East of Constantinople, West of Shanghai

One hundred years


Yesterday I saw this on the Facebook page of musician Richard Thompson.


Very moving tribute on the anniversary of The Battle Of The Somme, enacted all over Britain.Participants dressed in WW1 uniforms, standing or sitting quietly. If spoken to, they hand you a card that says their, name, rank, and when they were killed. Photo is from King Cross Station today.

I shared it, because I too found the idea very moving, and it reminded me of a song.
But we’ll talk later of the song.
Fact is, a friend commented on my shared photo – how the men in the picture do not look “from the past” at all. It’s not like they are wearing armor or what, and yet it’s been all of one hundred years.

Which I found weird, as an observation, because to me it feels sort of like the other way around – these guys look so modern because they are modern, and because the Great War was fought barely one hundred years ago.
The Second World War ended just twenty-two years before I was born – and that’s really nothing.
Both my parents were born during WW2.
My grandfather fought in the Great War, in the Italian Alpini corps – he was a kid of 18, and his first post was with a burial squad: they would meet the trains carrying the victims back from the front lines, and bury them. My grandfather was born in the 19th century.

So, maybe it’s the old age slowly crawling upon me, because once it was not like this, but truth to be told, 100 years suddenly don’t look that long to me anymore.

But it’s been 100 years from the Battle of the Somme, and we should be silent for a moment in memory of those kids that were our grandfathers – or their brothers.

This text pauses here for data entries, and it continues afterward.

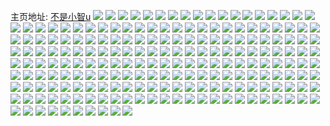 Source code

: 主页地址: [不是小智u](https://weibo.com/u/5844184628) 
![](https://wx4.sinaimg.cn/mw2000/006nvBooly1h9pptk354pj32c0340e83.jpg) 
![](https://wx4.sinaimg.cn/mw2000/006nvBooly1h9ny24iddrj30u00u045w.jpg) 
![](https://wx4.sinaimg.cn/mw2000/006nvBooly1h9ny24w3e6j30u00u079q.jpg) 
![](https://wx4.sinaimg.cn/mw2000/006nvBooly1h9ny25snt9j30u00u079n.jpg) 
![](https://wx4.sinaimg.cn/mw2000/006nvBooly1h9ny26wapaj30u00u0q8g.jpg) 
![](https://wx4.sinaimg.cn/mw2000/006nvBooly1h9ny27fzt7j30u00u046a.jpg) 
![](https://wx4.sinaimg.cn/mw2000/006nvBooly1h9ny27tc3aj30u00u0wk2.jpg) 
![](https://wx4.sinaimg.cn/mw2000/006nvBooly1h9llw40ouij30u0140tep.jpg) 
![](https://wx4.sinaimg.cn/mw2000/006nvBooly1h9llw8l3y8j30u0140tge.jpg) 
![](https://wx4.sinaimg.cn/mw2000/006nvBooly1h9llw3339fj30u0140gsq.jpg) 
![](https://wx4.sinaimg.cn/mw2000/006nvBooly1h9llw5p242j30u0140ajp.jpg) 
![](https://wx4.sinaimg.cn/mw2000/006nvBooly1h9llw70bnyj30u0140ahx.jpg) 
![](https://wx4.sinaimg.cn/mw2000/006nvBooly1h9llwa83r7j30u0140tgl.jpg) 
![](https://wx4.sinaimg.cn/mw2000/006nvBooly1h9llwbebyoj30u00u0dn1.jpg) 
![](https://wx4.sinaimg.cn/mw2000/006nvBooly1h9llwc7ibyj30u0140tdb.jpg) 
![](https://wx4.sinaimg.cn/mw2000/006nvBooly1h9lnl59ru2j30u0140qab.jpg) 
![](https://wx4.sinaimg.cn/mw2000/006nvBooly1h9j3t6kaqij30u017htid.jpg) 
![](https://wx4.sinaimg.cn/mw2000/006nvBooly1h9j3t61bibj30u014nn5z.jpg) 
![](https://wx4.sinaimg.cn/mw2000/006nvBooly1h9j4u6isypj30u0140jy3.jpg) 
![](https://wx4.sinaimg.cn/mw2000/006nvBooly1h9j4u3y6lvj30u01hcgu9.jpg) 
![](https://wx4.sinaimg.cn/mw2000/006nvBooly1h9j4u3kqwnj30u01hcqag.jpg) 
![](https://wx4.sinaimg.cn/mw2000/006nvBooly1h9j4u4duowj30u0140jyl.jpg) 
![](https://wx4.sinaimg.cn/mw2000/006nvBooly1h9j4u4ssizj30u0140q9w.jpg) 
![](https://wx4.sinaimg.cn/mw2000/006nvBooly1h9j4u57h04j30u0140jy4.jpg) 
![](https://wx4.sinaimg.cn/mw2000/006nvBooly1h9j4u5kqhej30u01sywin.jpg) 
![](https://wx4.sinaimg.cn/mw2000/006nvBooly1h9j4u662p6j30u0140128.jpg) 
![](https://wx4.sinaimg.cn/mw2000/006nvBooly1h9f8k3ggpqj32c0340u0z.jpg) 
![](https://wx4.sinaimg.cn/mw2000/006nvBooly1h9f8k44fhpj317r17rttn.jpg) 
![](https://wx4.sinaimg.cn/mw2000/006nvBooly1h9f8k6du5zj32c0340e84.jpg) 
![](https://wx4.sinaimg.cn/mw2000/006nvBooly1h9cpmlpuxvj32c03407wk.jpg) 
![](https://wx4.sinaimg.cn/mw2000/006nvBooly1h9cpmnhsixj32c0340npe.jpg) 
![](https://wx4.sinaimg.cn/mw2000/006nvBooly1h9cpmjhiiyj32c03404qr.jpg) 
![](https://wx4.sinaimg.cn/mw2000/006nvBooly1h9cpmov76xj32c03404qr.jpg) 
![](https://wx4.sinaimg.cn/mw2000/006nvBooly1h9cpmqbpiij31ne2bknpd.jpg) 
![](https://wx4.sinaimg.cn/mw2000/006nvBooly1h9biy74iewj30u0140jwb.jpg) 
![](https://wx4.sinaimg.cn/mw2000/006nvBooly1h9biy7gujvj30u01sydjm.jpg) 
![](https://wx4.sinaimg.cn/mw2000/006nvBooly1h9biy8d7cxj30sg5jn4qp.jpg) 
![](https://wx4.sinaimg.cn/mw2000/006nvBooly1h9biy8uozzj30u00u0n17.jpg) 
![](https://wx4.sinaimg.cn/mw2000/006nvBooly1h99ayz4g2yj32c02c0npd.jpg) 
![](https://wx4.sinaimg.cn/mw2000/006nvBooly1h98bmt644xj31sc2ds7wj.jpg) 
![](https://wx4.sinaimg.cn/mw2000/006nvBooly1h98bmvrd2mj31sc1scb2a.jpg) 
![](https://wx4.sinaimg.cn/mw2000/006nvBooly1h98bmq8d7fj32c0340b2d.jpg) 
![](https://wx4.sinaimg.cn/mw2000/006nvBooly1h98bmtr25qj30u01hcahj.jpg) 
![](https://wx4.sinaimg.cn/mw2000/006nvBooly1h9754boaraj32c03407wl.jpg) 
![](https://wx4.sinaimg.cn/mw2000/006nvBooly1h9754fe1zij32c0340qv6.jpg) 
![](https://wx4.sinaimg.cn/mw2000/006nvBooly1h97547iaxvj30u01hcgvu.jpg) 
![](https://wx4.sinaimg.cn/mw2000/006nvBooly1h95ee6fo8dj32c0340nph.jpg) 
![](https://wx4.sinaimg.cn/mw2000/006nvBooly1h95ee7yyf0j32c03401kz.jpg) 
![](https://wx4.sinaimg.cn/mw2000/006nvBooly1h94qmx5gvej316o0sgjyq.jpg) 
![](https://wx4.sinaimg.cn/mw2000/006nvBooly1h94qmxgsocj316o0sgn6m.jpg) 
![](https://wx4.sinaimg.cn/mw2000/006nvBooly1h94qmngtomj30wi0uhdnb.jpg) 
![](https://wx4.sinaimg.cn/mw2000/006nvBooly1h94qmn5wndj30we0rytca.jpg) 
![](https://wx4.sinaimg.cn/mw2000/006nvBooly1h94qmpopi6j32c0340hdv.jpg) 
![](https://wx4.sinaimg.cn/mw2000/006nvBooly1h94qmrpcvhj32c03404qs.jpg) 
![](https://wx4.sinaimg.cn/mw2000/006nvBooly1h94qmtyb4cj32c0340qv7.jpg) 
![](https://wx4.sinaimg.cn/mw2000/006nvBooly1h94qmwctckj3253253hdu.jpg) 
![](https://wx4.sinaimg.cn/mw2000/006nvBooly1h94qmww3yaj30wi0e2wg7.jpg) 
![](https://wx4.sinaimg.cn/mw2000/006nvBooly1h94p3sakl4j30sp1c9dw4.jpg) 
![](https://wx4.sinaimg.cn/mw2000/006nvBooly1h94p3tgs6mj30tz1ckar9.jpg) 
![](https://wx4.sinaimg.cn/mw2000/006nvBooly1h91fispa37j32bc334kjm.jpg) 
![](https://wx4.sinaimg.cn/mw2000/006nvBooly1h91fiu40x5j32c02c0kjm.jpg) 
![](https://wx4.sinaimg.cn/mw2000/006nvBooly1h91firqlhfj32c02c0npe.jpg) 
![](https://wx4.sinaimg.cn/mw2000/006nvBooly1h91fiuvw2aj32c02c0x6p.jpg) 
![](https://wx4.sinaimg.cn/mw2000/006nvBooly1h8tct3cm9fj30wi0mxacy.jpg) 
![](https://wx4.sinaimg.cn/mw2000/006nvBooly1h8tct4wqm9j32c02c0npe.jpg) 
![](https://wx4.sinaimg.cn/mw2000/006nvBooly1h8tct73kn3j32c02c07wj.jpg) 
![](https://wx4.sinaimg.cn/mw2000/006nvBooly1h8tda6oztqj30wi0dk0w7.jpg) 
![](https://wx4.sinaimg.cn/mw2000/006nvBooly1h8tda6e0h2j31l92itb2a.jpg) 
![](https://wx4.sinaimg.cn/mw2000/006nvBooly1h8o3dvtrlaj32c02c0e82.jpg) 
![](https://wx4.sinaimg.cn/mw2000/006nvBooly1h8o3dtq6bgj32c02c0b2c.jpg) 
![](https://wx4.sinaimg.cn/mw2000/006nvBooly1h8o3du85c3j30wi1ycqbx.jpg) 
![](https://wx4.sinaimg.cn/mw2000/006nvBooly1h8o3dw8wt3j30m80m8djx.jpg) 
![](https://wx4.sinaimg.cn/mw2000/006nvBooly1h8my0n7gaij31sc1scx6p.jpg) 
![](https://wx4.sinaimg.cn/mw2000/006nvBooly1h8lbwkqwv2j32c02c0e83.jpg) 
![](https://wx4.sinaimg.cn/mw2000/006nvBooly1h8lbwmmw5fj32c02c0qv6.jpg) 
![](https://wx4.sinaimg.cn/mw2000/006nvBooly1h8lbwia8vuj31ms1ntkj5.jpg) 
![](https://wx4.sinaimg.cn/mw2000/006nvBooly1h8lbwohbi7j32c02c01kz.jpg) 
![](https://wx4.sinaimg.cn/mw2000/006nvBooly1h8lbwp3f0lj30u016rgyf.jpg) 
![](https://wx4.sinaimg.cn/mw2000/006nvBooly1h8lbwpe8ouj30wi1yctfw.jpg) 
![](https://wx4.sinaimg.cn/mw2000/006nvBooly1h8lbwri59wj32c02c0e83.jpg) 
![](https://wx4.sinaimg.cn/mw2000/006nvBooly1h8lbwt936dj32c02c0hdu.jpg) 
![](https://wx4.sinaimg.cn/mw2000/006nvBooly1h8lbwtxcymj30wi0xjdv0.jpg) 
![](https://wx4.sinaimg.cn/mw2000/006nvBooly1h8lbwualdgj30wi12a7cr.jpg) 
![](https://wx4.sinaimg.cn/mw2000/006nvBooly1h8lbwumh3zj30wi13510g.jpg) 
![](https://wx4.sinaimg.cn/mw2000/006nvBooly1h8lbwxool8j32c02c0b2c.jpg) 
![](https://wx4.sinaimg.cn/mw2000/006nvBooly1h8lbwzhn6ij32c02c07wi.jpg) 
![](https://wx4.sinaimg.cn/mw2000/006nvBooly1h8lbx126suj32c02c0e82.jpg) 
![](https://wx4.sinaimg.cn/mw2000/006nvBooly1h8eza694zvj32c0340qv6.jpg) 
![](https://wx4.sinaimg.cn/mw2000/006nvBooly1h8ez9x8rbvj32c0340x6t.jpg) 
![](https://wx4.sinaimg.cn/mw2000/006nvBooly1h8ezaeccwej32c0340hdu.jpg) 
![](https://wx4.sinaimg.cn/mw2000/006nvBooly1h8ezafno0fj30wh0v047u.jpg) 
![](https://wx4.sinaimg.cn/mw2000/006nvBooly1h8cxeti6yij30u00u0n3p.jpg) 
![](https://wx4.sinaimg.cn/mw2000/006nvBooly1h8cxeu6rbvj30u0140dnn.jpg) 
![](https://wx4.sinaimg.cn/mw2000/006nvBooly1h8cxev2rsgj30u0140gtl.jpg) 
![](https://wx4.sinaimg.cn/mw2000/006nvBooly1h8cxevs6slj30u00u045h.jpg) 
![](https://wx4.sinaimg.cn/mw2000/006nvBooly1h8cxewck8dj30u00u079u.jpg) 
![](https://wx4.sinaimg.cn/mw2000/006nvBooly1h8cxizy8waj30u00u042t.jpg) 
![](https://wx4.sinaimg.cn/mw2000/006nvBooly1h8cxeww8bdj30u00u043s.jpg) 
![](https://wx4.sinaimg.cn/mw2000/006nvBooly1h8cxexi0crj30u00u043e.jpg) 
![](https://wx4.sinaimg.cn/mw2000/006nvBooly1h8cxesssdcj30u00u042h.jpg) 
![](https://wx4.sinaimg.cn/mw2000/006nvBooly1h8bopi3a9sj32c02c0qv5.jpg) 
![](https://wx4.sinaimg.cn/mw2000/006nvBooly1h8bopbvgc9j30wi1ycgpi.jpg) 
![](https://wx4.sinaimg.cn/mw2000/006nvBooly1h8bopkhmx2j32c02c01ky.jpg) 
![](https://wx4.sinaimg.cn/mw2000/006nvBooly1h8boptkihgj32c02c01kz.jpg) 
![](https://wx4.sinaimg.cn/mw2000/006nvBooly1h8boq1q0ymj32c02c0qv6.jpg) 
![](https://wx4.sinaimg.cn/mw2000/006nvBooly1h8boq78kvmj32c02c07wi.jpg) 
![](https://wx4.sinaimg.cn/mw2000/006nvBooly1h87wqpmpzsj32c03404qq.jpg) 
![](https://wx4.sinaimg.cn/mw2000/006nvBooly1h87wqwq3djj32c02c0e82.jpg) 
![](https://wx4.sinaimg.cn/mw2000/006nvBooly1h87wr4036dj32c02c0b2a.jpg) 
![](https://wx4.sinaimg.cn/mw2000/006nvBooly1h87wqhk4f0j32c03404qr.jpg) 
![](https://wx4.sinaimg.cn/mw2000/006nvBooly1h87wrbibgnj32c0340b2a.jpg) 
![](https://wx4.sinaimg.cn/mw2000/006nvBooly1h87wrc5nq8j30wi1epq6n.jpg) 
![](https://wx4.sinaimg.cn/mw2000/006nvBooly1h838ojzmzrj32c03401ky.jpg) 
![](https://wx4.sinaimg.cn/mw2000/006nvBooly1h838phee4qj32c0340qv6.jpg) 
![](https://wx4.sinaimg.cn/mw2000/006nvBooly1h838pzro2yj32c03404qq.jpg) 
![](https://wx4.sinaimg.cn/mw2000/006nvBooly1h838obvojaj32c03401ky.jpg) 
![](https://wx4.sinaimg.cn/mw2000/006nvBooly1h838prct1cj32c0340e83.jpg) 
![](https://wx4.sinaimg.cn/mw2000/006nvBooly1h838osysynj32c0340b2a.jpg) 
![](https://wx4.sinaimg.cn/mw2000/006nvBooly1h838p10ba7j32c03404qq.jpg) 
![](https://wx4.sinaimg.cn/mw2000/006nvBooly1h838p8b6x3j32c03401ky.jpg) 
![](https://wx4.sinaimg.cn/mw2000/006nvBooly1h7sooy85zjj32c02c0qv6.jpg) 
![](https://wx4.sinaimg.cn/mw2000/006nvBooly1h7sp2kopp0j32c02bz4qq.jpg) 
![](https://wx4.sinaimg.cn/mw2000/006nvBooly1h7sp2lrh4lj32c02c07wh.jpg) 
![](https://wx4.sinaimg.cn/mw2000/006nvBooly1h7sp2sbkddj30wi1ych57.jpg) 
![](https://wx4.sinaimg.cn/mw2000/006nvBooly1h7sp2v2povj30wi1ycqhb.jpg) 
![](https://wx4.sinaimg.cn/mw2000/006nvBooly1h7sp2xmrzzj30wi1ycwxh.jpg) 
![](https://wx4.sinaimg.cn/mw2000/006nvBooly1h7sooq0qo0j32c02c04qr.jpg) 
![](https://wx4.sinaimg.cn/mw2000/006nvBooly1h7sp36s4sdj33402c0x6q.jpg) 
![](https://wx4.sinaimg.cn/mw2000/006nvBooly1h7sp3e08whj32c02c0kjm.jpg) 
![](https://wx4.sinaimg.cn/mw2000/006nvBooly1h7oj2c0143j316o0sgdvs.jpg) 
![](https://wx4.sinaimg.cn/mw2000/006nvBooly1h7oj1yfg4zj31o01o0kjl.jpg) 
![](https://wx4.sinaimg.cn/mw2000/006nvBooly1h7oj22tsfjj31o01o0kjl.jpg) 
![](https://wx4.sinaimg.cn/mw2000/006nvBooly1h7oj2du8cjj32c0340x6p.jpg) 
![](https://wx4.sinaimg.cn/mw2000/006nvBooly1h7oj2kiwtsj32c0340b2a.jpg) 
![](https://wx4.sinaimg.cn/mw2000/006nvBooly1h7oj1u0ahhj32c02c04qq.jpg) 
![](https://wx4.sinaimg.cn/mw2000/006nvBooly1h7oj29g6z0j32c02c07wi.jpg) 
![](https://wx4.sinaimg.cn/mw2000/006nvBooly1h7jlp7xs8cj32c0340hdv.jpg) 
![](https://wx4.sinaimg.cn/mw2000/006nvBooly1h7jlou8o6pj32c0340hdv.jpg) 
![](https://wx4.sinaimg.cn/mw2000/006nvBooly1h7jln9078qj32c02c07wk.jpg) 
![](https://wx4.sinaimg.cn/mw2000/006nvBooly1h7jlnv1ii2j32c02c0npe.jpg) 
![](https://wx4.sinaimg.cn/mw2000/006nvBooly1h7jlo3fr8zj32c02c0npe.jpg) 
![](https://wx4.sinaimg.cn/mw2000/006nvBooly1h7jlnn3qipj32c02c04qr.jpg) 
![](https://wx4.sinaimg.cn/mw2000/006nvBooly1h7jlo9jbxmj31sc2dsx6p.jpg) 
![](https://wx4.sinaimg.cn/mw2000/006nvBooly1h7jlogk3upj32c02c0x6p.jpg) 
![](https://wx4.sinaimg.cn/mw2000/006nvBooly1h7ehpfw0u6j32c03401kz.jpg) 
![](https://wx4.sinaimg.cn/mw2000/006nvBooly1h7ehp5vn47j32c02c01kx.jpg) 
![](https://wx4.sinaimg.cn/mw2000/006nvBooly1h7ehpz3wmqj32c02c0u10.jpg) 
![](https://wx4.sinaimg.cn/mw2000/006nvBooly1h7dbc8v5blj32c02c07wi.jpg) 
![](https://wx4.sinaimg.cn/mw2000/006nvBooly1h7dbc1n6k3j32c02c01ky.jpg) 
![](https://wx4.sinaimg.cn/mw2000/006nvBooly1h7dbbhn0f9j32c02c0x6p.jpg) 
![](https://wx4.sinaimg.cn/mw2000/006nvBooly1h7dbbtfdxuj328q28qe82.jpg) 
![](https://wx4.sinaimg.cn/mw2000/006nvBooly1h7bh82up2fj32c02c0u0y.jpg) 
![](https://wx4.sinaimg.cn/mw2000/006nvBooly1h79cr0je4pj32c02c0x6q.jpg) 
![](https://wx4.sinaimg.cn/mw2000/006nvBooly1h79cr8mkekj32c02c0kjm.jpg) 
![](https://wx4.sinaimg.cn/mw2000/006nvBooly1h79cqxeppaj32c02c04a8.jpg) 
![](https://wx4.sinaimg.cn/mw2000/006nvBooly1h79crszf0dj32c02c0u12.jpg) 
![](https://wx4.sinaimg.cn/mw2000/006nvBooly1h79crzwzsij32c02c0tfe.jpg) 
![](https://wx4.sinaimg.cn/mw2000/006nvBooly1h79cm78t39j31sc1scnpd.jpg) 
![](https://wx4.sinaimg.cn/mw2000/006nvBooly1h79cs8gw8bj32c02c04ff.jpg) 
![](https://wx4.sinaimg.cn/mw2000/006nvBooly1h77jz249r2j32c02c0n1q.jpg) 
![](https://wx4.sinaimg.cn/mw2000/006nvBooly1h77jz8e3bcj32c02c0kjm.jpg) 
![](https://wx4.sinaimg.cn/mw2000/006nvBooly1h77jzd3sfzj32c02c0wqi.jpg) 
![](https://wx4.sinaimg.cn/mw2000/006nvBooly1h77jyy0bwqj32c02c0b29.jpg) 
![](https://wx4.sinaimg.cn/mw2000/006nvBooly1h71pcn50ogj32dc35sakx.jpg) 
![](https://wx4.sinaimg.cn/mw2000/006nvBooly1h71pco0ctbj32c0340b2a.jpg) 
![](https://wx4.sinaimg.cn/mw2000/006nvBooly1h6tmlh17h2j32c03407nh.jpg) 
![](https://wx4.sinaimg.cn/mw2000/006nvBooly1h6tmlkp3vkj32c0340qhh.jpg) 
![](https://wx4.sinaimg.cn/mw2000/006nvBooly1h6tmlb2pm1j32c034018o.jpg) 
![](https://wx4.sinaimg.cn/mw2000/006nvBooly1h6tmle7hapj32c0340u0z.jpg) 
![](https://wx4.sinaimg.cn/mw2000/006nvBooly1h6tmllv1jhj30u01hc0ve.jpg) 
![](https://wx4.sinaimg.cn/mw2000/006nvBooly1h6tmn43rr7j30wi1yc75p.jpg) 
![](https://wx4.sinaimg.cn/mw2000/006nvBooly1h6rl6kn15jj32c0340kjn.jpg) 
![](https://wx4.sinaimg.cn/mw2000/006nvBooly1h6rl69odubj32c03404hx.jpg) 
![](https://wx4.sinaimg.cn/mw2000/006nvBooly1h6rl6e4o0jj32c0340qj5.jpg) 
![](https://wx4.sinaimg.cn/mw2000/006nvBooly1h6rl6hlfowj32c0340apo.jpg) 
![](https://wx4.sinaimg.cn/mw2000/006nvBooly1h6mezinp96j32c0340thc.jpg) 
![](https://wx4.sinaimg.cn/mw2000/006nvBooly1h6mezk6tlij32c0340n3s.jpg) 
![](https://wx4.sinaimg.cn/mw2000/006nvBooly1h6kdu6dzi9j30wi1aods1.jpg) 
![](https://wx4.sinaimg.cn/mw2000/006nvBooly1h6kdvnf3vhj31sc2dshdu.jpg) 
![](https://wx4.sinaimg.cn/mw2000/006nvBooly1h6gfhb82ggj30wi0mwq5c.jpg) 
![](https://wx4.sinaimg.cn/mw2000/006nvBooly1h6gfhaplpbj32c0340qv7.jpg) 
![](https://wx4.sinaimg.cn/mw2000/006nvBooly1h69el0gomvj30u00w9acz.jpg) 
![](https://wx4.sinaimg.cn/mw2000/006nvBooly1h5qcw9bxr1j32c033zu0z.jpg) 
![](https://wx4.sinaimg.cn/mw2000/006nvBooly1h5kazduapuj30wi1y7kjl.jpg) 
![](https://wx4.sinaimg.cn/mw2000/006nvBooly1h5kazcluj7j30wi1y71ky.jpg) 
![](https://wx4.sinaimg.cn/mw2000/006nvBooly1h545x45dnnj316e1nudue.jpg) 
![](https://wx4.sinaimg.cn/mw2000/006nvBooly1h41yz94248j30gf0ihtb8.jpg) 
![](https://wx4.sinaimg.cn/mw2000/006nvBooly1gzc8gnugghj32c03401kz.jpg) 
![](https://wx4.sinaimg.cn/mw2000/006nvBooly1gzc8gtmsxwj32c03401kz.jpg) 
![](https://wx4.sinaimg.cn/mw2000/006nvBooly1gzc8gwov86j31sc1scu0x.jpg) 
![](https://wx4.sinaimg.cn/mw2000/006nvBooly1gzc8h1jbtpj32ds1scnpe.jpg) 
![](https://wx4.sinaimg.cn/mw2000/006nvBooly1gyxaijzadaj31o01o0kjl.jpg) 
![](https://wx4.sinaimg.cn/mw2000/006nvBooly1gyxaim1w4kj31o01o0npd.jpg) 
![](https://wx4.sinaimg.cn/mw2000/006nvBooly1gvo16ykdopj62c02c04qt02.jpg) 
![](https://wx4.sinaimg.cn/mw2000/006nvBooly1gvo16w5p4qj62c02c0x6r02.jpg) 
![](https://wx4.sinaimg.cn/mw2000/006nvBooly1gvmwu07i13j60uv0smak802.jpg) 
![](https://wx4.sinaimg.cn/mw2000/006nvBooly1guqykom9ohj62c02c07wi02.jpg) 
![](https://wx4.sinaimg.cn/mw2000/006nvBooly1guqykqjivtj62c02c04qq02.jpg) 
![](https://wx4.sinaimg.cn/mw2000/006nvBooly1guonxl19d4j6340340qv602.jpg) 
![](https://wx4.sinaimg.cn/mw2000/006nvBooly1gnmaqumznwj30mv0la41r.jpg) 
![](https://wx4.sinaimg.cn/mw2000/006nvBooly1gnigovuxdbj32dc2dcqpm.jpg) 
![](https://wx4.sinaimg.cn/mw2000/006nvBooly1gmisa05m54j30ii0ii3zr.jpg) 
![](https://wx4.sinaimg.cn/mw2000/006nvBooly1gkfs3q7efij30n00katdp.jpg)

Oh, yes, and that song I was telling you about…


Author: Davide Mana

Paleontologist. By day, researcher, teacher and ecological statistics guru. By night, pulp fantasy author-publisher, translator and blogger. In the spare time, Orientalist Anonymous, guerilla cook.

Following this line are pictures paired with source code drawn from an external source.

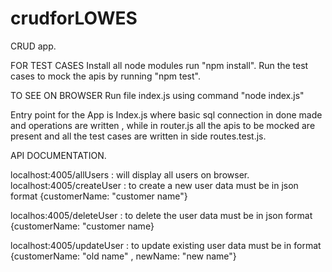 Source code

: # crudforLOWES
CRUD app.

FOR TEST CASES
Install all node modules run "npm install".
Run the test cases to mock the apis by running "npm test".


TO SEE ON BROWSER
Run file index.js using command "node index.js"

Entry point for the App is Index.js where basic sql connection in done made and operations are written , while in router.js all the apis to be mocked are present and all the test cases are written in side routes.test.js.


API DOCUMENTATION.

localhost:4005/allUsers : will display all users on browser.
localhost:4005/createUser : to create a new user data must be in json format {customerName: "customer name"}

localhos:4005/deleteUser : to delete the user data must be in json format {customerName: "customer name}

localhost:4005/updateUser : to update existing user data must be in format {customerName: "old name" , newName: "new name"}

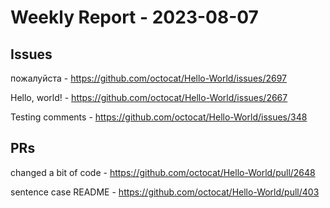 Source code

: # Weekly Report - 2023-08-07

## Issues

пожалуйста - https://github.com/octocat/Hello-World/issues/2697

Hello, world! - https://github.com/octocat/Hello-World/issues/2667

Testing comments - https://github.com/octocat/Hello-World/issues/348



## PRs

changed a bit of code - https://github.com/octocat/Hello-World/pull/2648

sentence case README - https://github.com/octocat/Hello-World/pull/403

4 thoughts on “One hundred years

  1. many thousands dead and more maimed in the blink of an eye. for what? to see some mother’s son.


  2. This past is not past. We live in the world the Great War created. Its ghosts are unlaid and still very much with us. I think this is a wonderful and profound tribute.

    Liked by 1 person

    • I always thought compassion for all those young men should be the foundation of our European Union – we should get the thing working in their memory, and for our own future.
      But you think the politicians would listen to me? Ah!